| EXERCISE AIM |
In the records below, find the lines that include "example" and copy each.

Stored data entries:
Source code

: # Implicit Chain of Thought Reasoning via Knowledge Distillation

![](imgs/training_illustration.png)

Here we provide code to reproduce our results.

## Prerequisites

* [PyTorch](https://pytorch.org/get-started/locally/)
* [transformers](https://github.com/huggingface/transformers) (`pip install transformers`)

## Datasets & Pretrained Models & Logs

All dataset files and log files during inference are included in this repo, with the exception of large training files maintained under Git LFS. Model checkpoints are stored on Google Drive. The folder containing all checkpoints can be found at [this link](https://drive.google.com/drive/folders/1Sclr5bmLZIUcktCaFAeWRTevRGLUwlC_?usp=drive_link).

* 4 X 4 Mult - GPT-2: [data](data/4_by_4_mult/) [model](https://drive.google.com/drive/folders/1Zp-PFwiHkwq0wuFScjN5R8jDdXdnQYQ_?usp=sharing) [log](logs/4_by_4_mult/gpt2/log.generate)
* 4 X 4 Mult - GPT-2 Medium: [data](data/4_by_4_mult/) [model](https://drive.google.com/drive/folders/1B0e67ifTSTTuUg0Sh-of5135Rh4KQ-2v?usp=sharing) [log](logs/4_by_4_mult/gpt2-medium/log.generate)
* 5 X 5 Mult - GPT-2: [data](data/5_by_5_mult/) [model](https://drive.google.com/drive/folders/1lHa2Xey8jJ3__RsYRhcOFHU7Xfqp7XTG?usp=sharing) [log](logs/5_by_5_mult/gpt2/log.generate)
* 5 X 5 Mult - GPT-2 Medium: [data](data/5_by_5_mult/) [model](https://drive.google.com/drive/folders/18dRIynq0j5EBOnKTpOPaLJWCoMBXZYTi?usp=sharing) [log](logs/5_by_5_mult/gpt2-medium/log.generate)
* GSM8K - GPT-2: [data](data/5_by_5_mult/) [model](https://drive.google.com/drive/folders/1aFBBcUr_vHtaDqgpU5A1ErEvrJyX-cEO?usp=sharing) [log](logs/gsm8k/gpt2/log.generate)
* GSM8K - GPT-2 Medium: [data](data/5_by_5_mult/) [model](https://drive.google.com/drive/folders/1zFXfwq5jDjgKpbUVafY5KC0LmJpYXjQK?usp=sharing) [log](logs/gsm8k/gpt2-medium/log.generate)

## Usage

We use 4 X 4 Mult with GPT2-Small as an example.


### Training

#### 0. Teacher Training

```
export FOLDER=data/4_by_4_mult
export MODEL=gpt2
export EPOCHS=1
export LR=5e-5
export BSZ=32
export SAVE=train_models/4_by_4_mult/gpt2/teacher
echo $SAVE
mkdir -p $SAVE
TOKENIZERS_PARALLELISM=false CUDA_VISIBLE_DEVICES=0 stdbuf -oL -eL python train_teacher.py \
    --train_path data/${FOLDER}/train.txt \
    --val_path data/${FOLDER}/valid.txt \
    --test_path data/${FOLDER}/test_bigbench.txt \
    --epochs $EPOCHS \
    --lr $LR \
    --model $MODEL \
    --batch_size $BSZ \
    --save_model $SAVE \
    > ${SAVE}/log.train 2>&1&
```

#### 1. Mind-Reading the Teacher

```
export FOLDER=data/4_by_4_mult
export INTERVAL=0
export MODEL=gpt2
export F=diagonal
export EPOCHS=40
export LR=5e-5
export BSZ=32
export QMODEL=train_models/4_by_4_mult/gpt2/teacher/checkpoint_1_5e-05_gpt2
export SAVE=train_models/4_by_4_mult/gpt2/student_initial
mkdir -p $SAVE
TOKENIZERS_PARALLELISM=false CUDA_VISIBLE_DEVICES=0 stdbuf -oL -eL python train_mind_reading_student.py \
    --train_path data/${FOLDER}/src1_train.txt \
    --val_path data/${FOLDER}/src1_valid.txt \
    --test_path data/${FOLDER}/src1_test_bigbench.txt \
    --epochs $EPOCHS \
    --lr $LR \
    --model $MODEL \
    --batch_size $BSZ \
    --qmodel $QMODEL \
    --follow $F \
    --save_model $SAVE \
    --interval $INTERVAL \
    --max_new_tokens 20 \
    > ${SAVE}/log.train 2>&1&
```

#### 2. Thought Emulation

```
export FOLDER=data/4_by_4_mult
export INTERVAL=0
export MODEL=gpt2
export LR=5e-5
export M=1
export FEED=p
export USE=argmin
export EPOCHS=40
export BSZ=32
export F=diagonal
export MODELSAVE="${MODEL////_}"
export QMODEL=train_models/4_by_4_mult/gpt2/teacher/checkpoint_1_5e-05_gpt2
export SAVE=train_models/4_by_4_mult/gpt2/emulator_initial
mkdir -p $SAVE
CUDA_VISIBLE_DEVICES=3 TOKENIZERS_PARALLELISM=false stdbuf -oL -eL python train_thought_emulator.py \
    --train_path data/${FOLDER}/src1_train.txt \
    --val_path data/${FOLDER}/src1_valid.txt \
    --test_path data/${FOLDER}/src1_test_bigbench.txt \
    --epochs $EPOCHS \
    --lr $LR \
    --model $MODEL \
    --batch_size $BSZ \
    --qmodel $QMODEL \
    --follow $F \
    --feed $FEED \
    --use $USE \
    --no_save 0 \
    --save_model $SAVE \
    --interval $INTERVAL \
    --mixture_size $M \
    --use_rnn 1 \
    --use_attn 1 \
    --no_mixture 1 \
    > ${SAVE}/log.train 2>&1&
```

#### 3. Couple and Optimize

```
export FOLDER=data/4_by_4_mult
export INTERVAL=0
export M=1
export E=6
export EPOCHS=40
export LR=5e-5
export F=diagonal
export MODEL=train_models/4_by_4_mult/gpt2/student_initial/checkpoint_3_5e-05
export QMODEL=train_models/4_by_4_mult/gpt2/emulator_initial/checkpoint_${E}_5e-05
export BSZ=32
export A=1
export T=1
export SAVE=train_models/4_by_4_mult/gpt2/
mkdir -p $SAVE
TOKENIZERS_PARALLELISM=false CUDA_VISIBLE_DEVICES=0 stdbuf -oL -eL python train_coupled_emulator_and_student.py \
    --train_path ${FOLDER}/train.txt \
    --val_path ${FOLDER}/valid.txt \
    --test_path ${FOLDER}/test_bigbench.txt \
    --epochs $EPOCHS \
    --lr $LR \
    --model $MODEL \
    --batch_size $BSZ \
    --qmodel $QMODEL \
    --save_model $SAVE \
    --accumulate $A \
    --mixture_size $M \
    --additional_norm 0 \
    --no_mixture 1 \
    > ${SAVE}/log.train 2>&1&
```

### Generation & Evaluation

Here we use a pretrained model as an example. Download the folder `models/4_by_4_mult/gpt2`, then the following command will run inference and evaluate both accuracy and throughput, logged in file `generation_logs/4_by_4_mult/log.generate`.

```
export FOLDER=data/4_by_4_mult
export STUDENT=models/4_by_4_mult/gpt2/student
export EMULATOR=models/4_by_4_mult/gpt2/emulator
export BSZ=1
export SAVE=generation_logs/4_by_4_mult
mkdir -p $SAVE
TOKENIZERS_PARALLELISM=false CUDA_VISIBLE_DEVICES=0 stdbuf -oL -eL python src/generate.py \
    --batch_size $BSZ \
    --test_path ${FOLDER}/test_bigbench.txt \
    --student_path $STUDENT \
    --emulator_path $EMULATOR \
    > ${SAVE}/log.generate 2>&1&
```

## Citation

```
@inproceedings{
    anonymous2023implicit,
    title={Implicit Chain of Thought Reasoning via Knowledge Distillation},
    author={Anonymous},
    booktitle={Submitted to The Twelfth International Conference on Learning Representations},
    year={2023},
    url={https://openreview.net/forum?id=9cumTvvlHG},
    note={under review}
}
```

| FINAL ANSWER |
We use 4 X 4 Mult with GPT2-Small as an example.
Here we use a pretrained model as an example. Download the folder `models/4_by_4_mult/gpt2`, then the following command will run inference and evaluate both accuracy and throughput, logged in file `generation_logs/4_by_4_mult/log.generate`.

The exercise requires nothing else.